Report from Prof. Rémy Boucharlat
In August 2015, Dr. Sébastien Gondet conducted an archaeological and geophysical survey at the site of Dascylium (NW Turkey) and on its surroundings. This fieldwork carried out at the request of Prof. K. Iren, the project director, was made possible thanks to the financial support of the Soudavar Memorial Foundation which should be warmly thanked. I would like to stress that this joint proposal was a result of Dr. Gondet’s skills and experience he got in the multi‐year projects he co‐conducted in Pasargadae and in Persepolis area in the early 2000s.
This fieldwork on the famous Achaemenid capital of Hellespontine Phrygia aimed at completing the past and current archaeological excavations on the site itself in focusing on the poorly known landscape around the acropolis. On the ground of the results of the test surveys carried out in 2014,Dr. Gondet planned to shift from the magnetometer method of survey to more accurate geophysical devices and methods which permits to cover more extensive surfaces. He was able to bring these devices hired from two French CNRS institutions.
No doubt the new technologies Dr. Gondet implemented this year lead to quite interesting results for better understanding the landscape. One of the main goals of the proposal is to identify and when it is possible to determine the unbuilt areas either for fields and for creating gardens and parks (paradises) which did existed near Dascylium (Greek authors’ testimonies). The 2015 campaign started to evidence such areas in the NE and Eastern direction away from the acropolis. This is already visible on the geophysical maps Dr. Gondet is being studying and interpreting since he has returned from Turkey. Large unbuilt areas probably devoted to gardens might have contained some constructions as one can see on the maps, while elsewhere parts of the surface may have been used to built large tombs as the ones Dr. Gondet identified last year and in 2015. Besides their interest of these discoveries for the anthropized landscape around the city, they would also greatly help the strategy of the Turkish archaeological expedition.
Extracts from Dr. Gondet’s report on the August 2015 fieldwork
Achaemenid imprint over Daskyleion (Turkey)

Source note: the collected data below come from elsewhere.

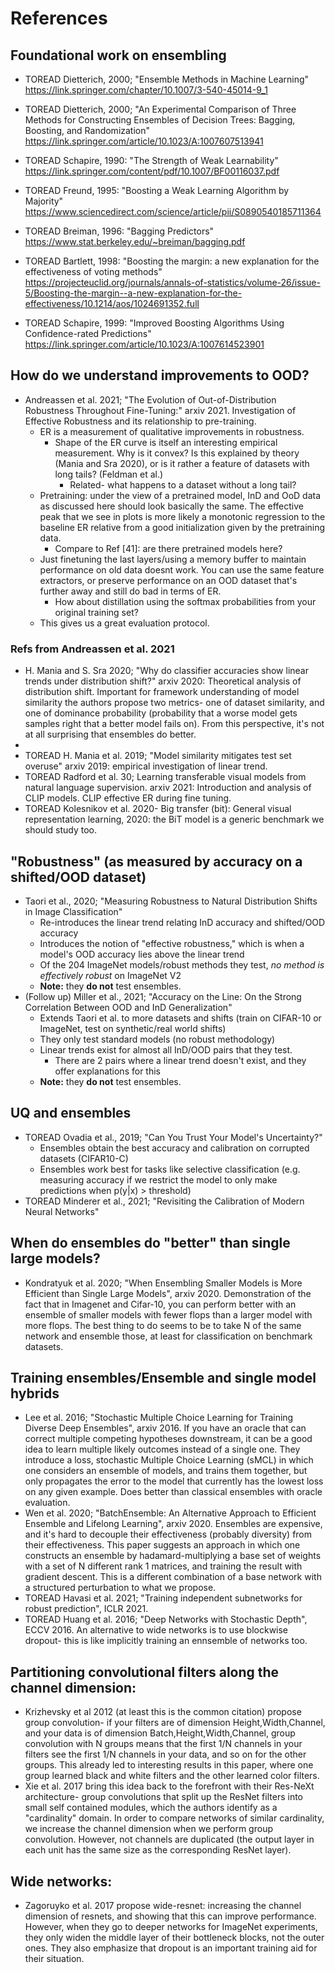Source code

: # References 
 
## Foundational work on ensembling

- TOREAD Dietterich, 2000; "Ensemble Methods in Machine Learning" https://link.springer.com/chapter/10.1007/3-540-45014-9_1 
- TOREAD Dietterich, 2000; "An Experimental Comparison of Three Methods for Constructing Ensembles of Decision Trees: Bagging, Boosting, and Randomization" https://link.springer.com/article/10.1023/A:1007607513941

- TOREAD Schapire, 1990: "The Strength of Weak Learnability" https://link.springer.com/content/pdf/10.1007/BF00116037.pdf
- TOREAD Freund, 1995: "Boosting a Weak Learning Algorithm by Majority" https://www.sciencedirect.com/science/article/pii/S0890540185711364
- TOREAD Breiman, 1996: "Bagging Predictors" https://www.stat.berkeley.edu/~breiman/bagging.pdf
- TOREAD Bartlett, 1998: "Boosting the margin: a new explanation for the effectiveness of voting methods" https://projecteuclid.org/journals/annals-of-statistics/volume-26/issue-5/Boosting-the-margin--a-new-explanation-for-the-effectiveness/10.1214/aos/1024691352.full
- TOREAD Schapire, 1999: "Improved Boosting Algorithms Using Confidence-rated Predictions" https://link.springer.com/article/10.1023/A:1007614523901

## How do we understand improvements to OOD? 

- Andreassen et al. 2021; "The Evolution of Out-of-Distribution Robustness Throughout Fine-Tuning:" arxiv 2021. Investigation of Effective Robustness and its relationship to pre-training. 
    - ER is a measurement of qualitative improvements in robustness. 
        - Shape of the ER curve is itself an interesting empirical measurement. Why is it convex? Is this explained by theory (Mania and Sra 2020), or is it rather a feature of datasets with long tails? (Feldman et al.)
            - Related- what happens to a dataset without a long tail?  
    - Pretraining: under the view of a pretrained model, InD and OoD data as discussed here should look basically the same. The effective peak that we see in plots is more likely a monotonic regression to the baseline ER relative from a good initialization given by the pretraining data. 
        - Compare to Ref [41]: are there pretrained models here? 
    - Just finetuning the last layers/using a memory buffer to maintain performance on old data doesnt work. You can use the same feature extractors, or preserve performance on an OOD dataset that's further away and still do bad in terms of ER. 
        - How about distillation using the softmax probabilities from your original training set?  
    - This gives us a great evaluation protocol.

### Refs from Andreassen et al. 2021

- H. Mania and S. Sra 2020; "Why do classifier accuracies show linear trends under distribution shift?" arxiv 2020: Theoretical analysis of distribution shift. Important for framework understanding of model similarity the authors propose two metrics- one of dataset similarity, and one of dominance probability (probability that a worse model gets samples right that a better model fails on). From this perspective, it's not at all surprising that ensembles do better. 
- 
- TOREAD H. Mania et al. 2019; "Model similarity mitigates test set overuse" arxiv 2019: empirical investigation of linear trend. 
- TOREAD Radford et al. 30; Learning transferable visual models from natural language supervision. arxiv 2021: Introduction and analysis of CLIP models. CLIP effective ER during fine tuning. 
- TOREAD Kolesnikov et al. 2020- Big transfer (bit): General visual representation learning, 2020: the BiT model is a generic benchmark we should study too.

## "Robustness" (as measured by accuracy on a shifted/OOD dataset)

- Taori et al., 2020; "Measuring Robustness to Natural Distribution Shifts in Image Classification"
  - Re-introduces the linear trend relating InD accuracy and shifted/OOD accuracy
  - Introduces the notion of "effective robustness," which is when a model's OOD accuracy lies above the linear trend
  - Of the 204 ImageNet models/robust methods they test, *no method is effectively robust* on ImageNet V2
  - **Note:** they **do not** test ensembles.
- (Follow up) Miller et al., 2021; "Accuracy on the Line: On the Strong Correlation Between OOD and InD Generalization"
  - Extends Taori et al. to more datasets and shifts (train on CIFAR-10 or ImageNet, test on synthetic/real world shifts)
  - They only test standard models (no robust methodology)
  - Linear trends exist for almost all InD/OOD pairs that they test.
     - There are 2 pairs where a linear trend doesn't exist, and they offer explanations for this
  - **Note:** they **do not** test ensembles.

## UQ and ensembles

- TOREAD Ovadia et al., 2019; "Can You Trust Your Model's Uncertainty?"
  - Ensembles obtain the best accuracy and calibration on corrupted datasets (CIFAR10-C)
  - Ensembles work best for tasks like selective classification (e.g. measuring accuracy if we restrict the model to only make predictions when p(y|x) > threshold)
- TOREAD Minderer et al., 2021; "Revisiting the Calibration of Modern Neural Networks"

## When do ensembles do "better" than single large models? 

- Kondratyuk et al. 2020; "When Ensembling Smaller Models is More Efficient than Single Large Models", arxiv 2020. Demonstration of the fact that in Imagenet and Cifar-10, you can perform better with an ensemble of smaller models with fewer flops than a larger model with more flops. The best thing to do seems to be to take N of the same network and ensemble those, at least for classification on benchmark datasets. 

## Training ensembles/Ensemble and single model hybrids 

- Lee et al. 2016; "Stochastic Multiple Choice Learning for Training Diverse Deep Ensembles", arxiv 2016. If you have an oracle that can correct multiple competing hypotheses downstream, it can be a good idea to learn multiple likely outcomes instead of a single one. They introduce a loss, stochastic Multiple Choice Learning (sMCL) in which one considers an ensemble of models, and trains them together, but only propagates the error to the model that currently has the lowest loss on any given example. Does better than classical ensembles with oracle evaluation. 
- Wen et al. 2020; "BatchEnsemble: An Alternative Approach to Efficient Ensemble and Lifelong Learning", arxiv 2020. Ensembles are expensive, and it's hard to decouple their effectiveness (probably diversity) from their effectiveness. This paper suggests an approach in which one constructs an ensemble by hadamard-multiplying a base set of weights with a set of N different rank 1 matrices, and training the result with gradient descent. This is a different combination of a base network with a structured perturbation to what we propose.
- TOREAD Havasi et al. 2021; "Training independent subnetworks for robust prediction", ICLR 2021.
- TOREAD Huang et al. 2016; "Deep Networks with Stochastic Depth", ECCV 2016. An alternative to wide networks is to use blockwise dropout- this is like implicitly training an ennsemble of networks too. 

## Partitioning convolutional filters along the channel dimension: 

- Krizhevsky et al 2012 (at least this is the common citation) propose group convolution- if your filters are of dimension Height,Width,Channel, and your data is of dimension Batch,Height,Width,Channel, group convolution with N groups means that the first 1/N channels in your filters see the first 1/N channels in your data, and so on for the other groups. This already led to interesting results in this paper, where one group learned black and white filters and the other learned color filters. 
- Xie et al. 2017 bring this idea back to the forefront with their Res-NeXt architecture- group convolutions that split up the ResNet filters into small self contained modules, which the authors identify as a "cardinality" domain. In order to compare networks of similar cardinality, we increase the channel dimension when we perform group convolution. However, not channels are duplicated (the output layer in each unit has the same size as the corresponding ResNet layer).   
 
## Wide networks: 

- Zagoruyko et al. 2017 propose wide-resnet: increasing the channel dimension of resnets, and showing that this can improve performance. However, when they go to deeper networks for ImageNet experiments, they only widen the middle layer of their bottleneck blocks, not the outer ones. They also emphasize that dropout is an important training aid for their situation.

A large-scale archaeological project to reveal the Persian paradise
In search of the Daskyleion paradise:
At the time of the Achaemenid Empire, Daskyleion was the capital of the Hellespontine Phrygia satrapy located in the northwest of the Anatolian peninsula. The Antique Greek testimonies describe Daskyleion as the place of a luxurious Persian paradise. However despite 50 years of excavations on this site, focusing on buildings on the core city, this landscape remains unknown. Our researches in the centre of the Empire over Pasargadae and Persepolis have demonstrated that the broadening of the archaeological studies by means of the use of new survey techniques, like geophysics, is able to reveal parts of Achaemenid urban landscapes designed as paradises. …The aim is to focus efforts on comprehensive large-scale studies to reveal the Persian imprint on the Daskyleion landscape, i.e. the paradise. With archaeological data concerning Persian paradises in Anatolia still scarce, Daskyleion is a key site because the Achaemenid remains are well-preserved. Our work over the several square kilometres of Daskyleion territory could bring to light important data on the Persian way to develop cities as large paradise landscapes following the model from the royal foundations brought to light in the centre of the Empire.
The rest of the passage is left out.